By Christian Hoffmann von Hoffmannswaldau

Lenore dieses ist das allererste schreiben

Das dir vollkommnes kind dein treuer diener schickt

Seit dem er muß entfernt von deinem antlitz bleiben

Und umb und neben sich nichts als verdrus erblickt.

Ach glaube wo du kanst die sinnen auf mich lencken

Und wo mein nahmen noch in deinen ohren klingt

Daß nichts als herbes leid und tausendfaches kräncken

In mein gequältes hertz mit vollem hauffen dringt.

Ich stehe gantz betrübt die augen voller thränen

Das hertze bebet mir in der beklämmten brust

Die freude wandelt sich in ungemeines sehnen

Ich schmecke gall und gifft statt der gehossten lust.

Ach ärmster sag’ ich oft wo bistu hingerathen

Wie wird es weiterhin um deine sachen stehn?

Denn das verhängnis sucht (o unerhörte thaten!)

Mit dir verstossenem recht grausam umzugehn.

Ach schwacher magstu wol dem himmel widerstreben

Der donnerwetter läßt zu deiner quaal aufziehn?

Wer kan mich aus der angst aus diesem kummer heben?

Ach weh mir daß ich ietzt so gar verlassen bin?

Diß sind galantes kind die traurigen gedancken

Mit denen sich mein geist fast unaufhörlich plagt;

Doch darff ich gleichwol nicht mit meinem unstern zancken

Es wird mir aller trost von selbigem versagt.

Gedenck’ ich nun zurück’ an diß was schon vergangen

Und sehe meinen stand mit nassen augen an

So werd’ ich glaub es nur mit todes- furcht umfangen

Weil niemand meinen schmertz vollkommen lindern kan.

Allein was müh’ ich mich dir dieses zu entdecken?

Die worte stillen doch die vielen plagen nicht

Und dieses schlechte blat wird dich vielleicht erschrecken

Indem es sonst von nichts als meinen seuffzern spricht.

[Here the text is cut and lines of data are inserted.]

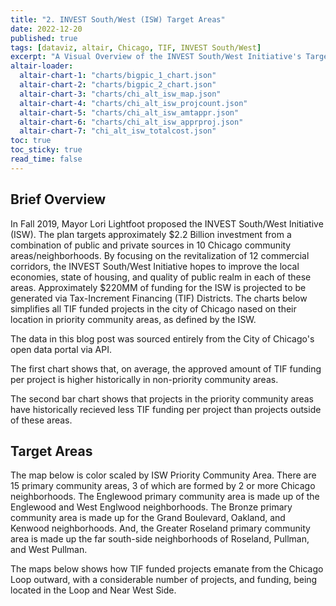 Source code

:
 ```yaml
---
title: "2. INVEST South/West (ISW) Target Areas"
date: 2022-12-20
published: true
tags: [dataviz, altair, Chicago, TIF, INVEST South/West]
excerpt: "A Visual Overview of the INVEST South/West Initiative's Target Areas implicated by Tax-Increment Financing."
altair-loader:
  altair-chart-1: "charts/bigpic_1_chart.json"
  altair-chart-2: "charts/bigpic_2_chart.json"
  altair-chart-3: "charts/chi_alt_isw_map.json"
  altair-chart-4: "charts/chi_alt_isw_projcount.json"
  altair-chart-5: "charts/chi_alt_isw_amtappr.json"
  altair-chart-6: "charts/chi_alt_isw_apprproj.json"
  altair-chart-7: "chi_alt_isw_totalcost.json"
toc: true
toc_sticky: true
read_time: false
---
```


## Brief Overview

In Fall 2019, Mayor Lori Lightfoot proposed the INVEST South/West Initiative (ISW). The plan targets approximately $2.2 Billion investment from a combination of public and private sources in 10 Chicago community areas/neighborhoods. By focusing on the revitalization of 12 commercial corridors, the INVEST South/West Initiative hopes to improve the local economies, state of housing, and quality of public realm in each of these areas. Approximately $220MM of funding for the ISW is projected to be generated via Tax-Increment Financing (TIF) Districts. The charts below simplifies all TIF funded projects in the city of Chicago nased on their location in priority community areas, as defined by the ISW. 

The data in this blog post was sourced entirely from the City of Chicago's open data portal via API.

<div id="altair-chart-1"></div>

The first chart shows that, on average, the approved amount of TIF funding per project is higher historically in non-priority community areas.

<div id="altair-chart-2"></div>

The second bar chart shows that projects in the priority community areas have historically recieved less TIF funding per project than projects outside of these areas.

## Target Areas

The map below is color scaled by ISW Priority Community Area. There are 15 primary community areas, 3 of which are formed by 2 or more Chicago neighborhoods. The Englewood primary community area is made up of the Englewood and West Englwood neighborhoods. The Bronze primary community area is made up for the Grand Boulevard, Oakland, and Kenwood neighborhoods. And, the Greater Roseland primary community area is made up the far south-side neighborhoods of Roseland, Pullman, and West Pullman.

<div id="altair-chart-3"></div>

The maps below shows how TIF funded projects emanate from the Chicago Loop outward, with a considerable number of projects, and funding, being located in the Loop and Near West Side.

<div id="altair-chart-4"></div>
<div id="altair-chart-5"></div>
<div id="altair-chart-6"></div>
<div id="altair-chart-7"></div>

Ach schönste solt’ ich nur vor deinen knien liegen

Und mein gebeugter fus in deinem zimmer stehn

So würde deine gunst mein elend bald besiegen

Und die verdrießligkeit wie schnee und eiß vergehn.

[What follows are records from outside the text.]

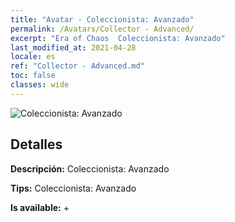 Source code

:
 ```yaml
---
title: "Avatar - Coleccionista: Avanzado"
permalink: /Avatars/Collector - Advanced/
excerpt: "Era of Chaos  Coleccionista: Avanzado"
last_modified_at: 2021-04-28
locale: es
ref: "Collector - Advanced.md"
toc: false
classes: wide
---
```

 ![Coleccionista: Avanzado](/images/a/avatarFrame_72.png)

## Detalles

 **Descripción:** Coleccionista: Avanzado 

 **Tips:** Coleccionista: Avanzado 

 **Is available:**  +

Ein angenehmer blick würd’ alle pein versüssen

Die mich bey solchem weh matt und entkräfftet macht

Und also würd’ ich denn vor dir gestehen müssen

Daß die vertrauligkeit mich zur genesung bracht.

Ach! aber was sind das vor ungereimte grillen

Ach arm er Celadon was bildestu dir ein?

Niemand wird dir den wunsch den du begehrst erfüllen

Und deine schöne selbst wil unempfindlich seyn.

Diß bläst die einsamkeit mir täglich in die ohren

Und häuffet also stets den übergrossen schmertz

Es fehlt ein weniges so bin ich gantz verlohren

Ja die verzweiffelung bestürmet seel und hertz.

Ach schönste wilstu nun die herbe pein vermindern

So gib mir zu verstehn daß du genädig seyst

Dein auge mund und hand kan alle plagen lindern

Ich lebe wo du mich mit diesem Ambra speist.

Wo nicht so werd’ ich zwar in heisser angst verderben

Und das verhängnis raubt den seufzern ihren lohn

Doch bleib’ ich muß ich gleich gantz ohn verbrechen sterben

Auch in dem tode selbst dein treuer Celadon.